For the time being, you can peruse Word and (crude) HTML versions of the 10 tutorial chapters of my book. I've reached the 2/3 milestone for the manuscript, and should have the entire work done and being edited again in a month. Hopefully by then it will appear on Manning's page of upcoming titles.

I welcome almost any comments on the information and exercises. Be warned that this site may close down at any time, or at least become password protected. Also, be aware that the content is in a state of flux, and stuff may be added (like some missing summaries and exercises) or removed at any point. Therefore, please refrain from commenting "you wrote 'chapter XXX' -- is that a typo?" or "there are no exercises for chapter N." Rather, let me know if I overlook something you would have expected to read, or whether I get too technical early on, or whether I dumb it down too much. Helpful stuff like that.

Also, real-world examples of the usefulness of look-ahead and look-behind would be appreciated (and creditted appropriately).

_____________________________________________________
Jeff[japhy]Pinyan: Perl, regex, and perl hacker.
s++=END;++y(;-P)}y js++=;shajsj<++y(p-q)}?print:??;

  • Comment on Regular Expressions in Perl: tutorial section (10 chapters) completed

Replies are listed 'Best First'.
Re: Regular Expressions in Perl: tutorial section (10 chapters) completed
by enoch (Chaplain) on Aug 30, 2001 at 23:20 UTC
           The only time I can remember using a look-ahead in work code was when I was writing a script that would peer through our CVS tree every Tuesday and print out all of the source code that was modified in the last week. (This forced us to do code reviews on Tuesday because we would walk in to the office and see the heaping pile of code.)
           At any rate, we only wanted to print out certain files in our CVS (we keep everything, there). We did not want to print .txt or .html or other files like that. So, to accomplish this, I did the following:
    opendir PROJ, "./$currentProject" or die "Could not open CVS dir $curr +entProject: $!\n"; my @files = grep /((\w|_)+(?=\.(pl|php|inc|js)$))/, readdir PROJ; closedir PROJ;
          I look forward to your book.

    Jeremy
Re: Regular Expressions in Perl: tutorial section (10 chapters) completed
by toma (Vicar) on Aug 31, 2001 at 09:10 UTC
    I would like to see something on the role of regular expressions in taint checking.

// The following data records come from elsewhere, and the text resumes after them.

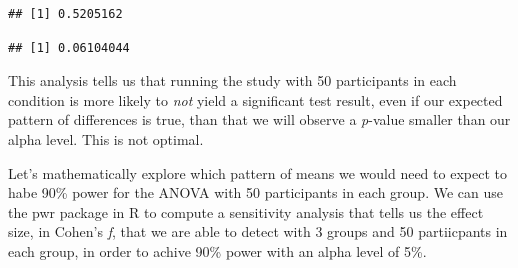 \documentclass[
]{book}
\newenvironment{Shaded}{\begin{snugshade}}{\end{snugshade}}
\newcommand{\CommentTok}[1]{\textcolor[rgb]{0.56,0.35,0.01}{\textit{#1}}}
\newcommand{\DataTypeTok}[1]{\textcolor[rgb]{0.13,0.29,0.53}{#1}}
\newcommand{\DecValTok}[1]{\textcolor[rgb]{0.00,0.00,0.81}{#1}}
\newcommand{\FloatTok}[1]{\textcolor[rgb]{0.00,0.00,0.81}{#1}}
\newcommand{\KeywordTok}[1]{\textcolor[rgb]{0.13,0.29,0.53}{\textbf{#1}}}
\newcommand{\NormalTok}[1]{#1}
\newcommand{\OperatorTok}[1]{\textcolor[rgb]{0.81,0.36,0.00}{\textbf{#1}}}
\newcommand{\StringTok}[1]{\textcolor[rgb]{0.31,0.60,0.02}{#1}}
\begin{document}
\begin{verbatim}
## [1] 0.5205162
\end{verbatim}

\begin{Shaded}
\end{Shaded}

\begin{verbatim}
## [1] 0.06104044
\end{verbatim}

This analysis tells us that running the study with 50 participants in each condition is more likely to \emph{not} yield a significant test result, even if our expected pattern of differences is true, than that we will observe a \emph{p}-value smaller than our alpha level. This is not optimal.

Let's mathematically explore which pattern of means we would need to expect to habe 90\% power for the ANOVA with 50 participants in each group. We can use the pwr package in R to compute a sensitivity analysis that tells us the effect size, in Cohen's \emph{f}, that we are able to detect with 3 groups and 50 partiicpants in each group, in order to achive 90\% power with an alpha level of 5\%.

\begin{Shaded}
\end{Shaded}
\end{document}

    I liked the section explaining the security implications of embedding perl code in regular expressions.

    It would be helpful to have a full section on validating program input. Perl is a great tool for validation, and it would be helpful to show techniques for doing it correctly.

    On a lighter note, in one example, an example uses the string "36, 22, 74, hike!" It would be even better to use a more realistic signal, as explained here.

    Thanks for the preview of the book! I'll be sure to buy a copy when it comes out.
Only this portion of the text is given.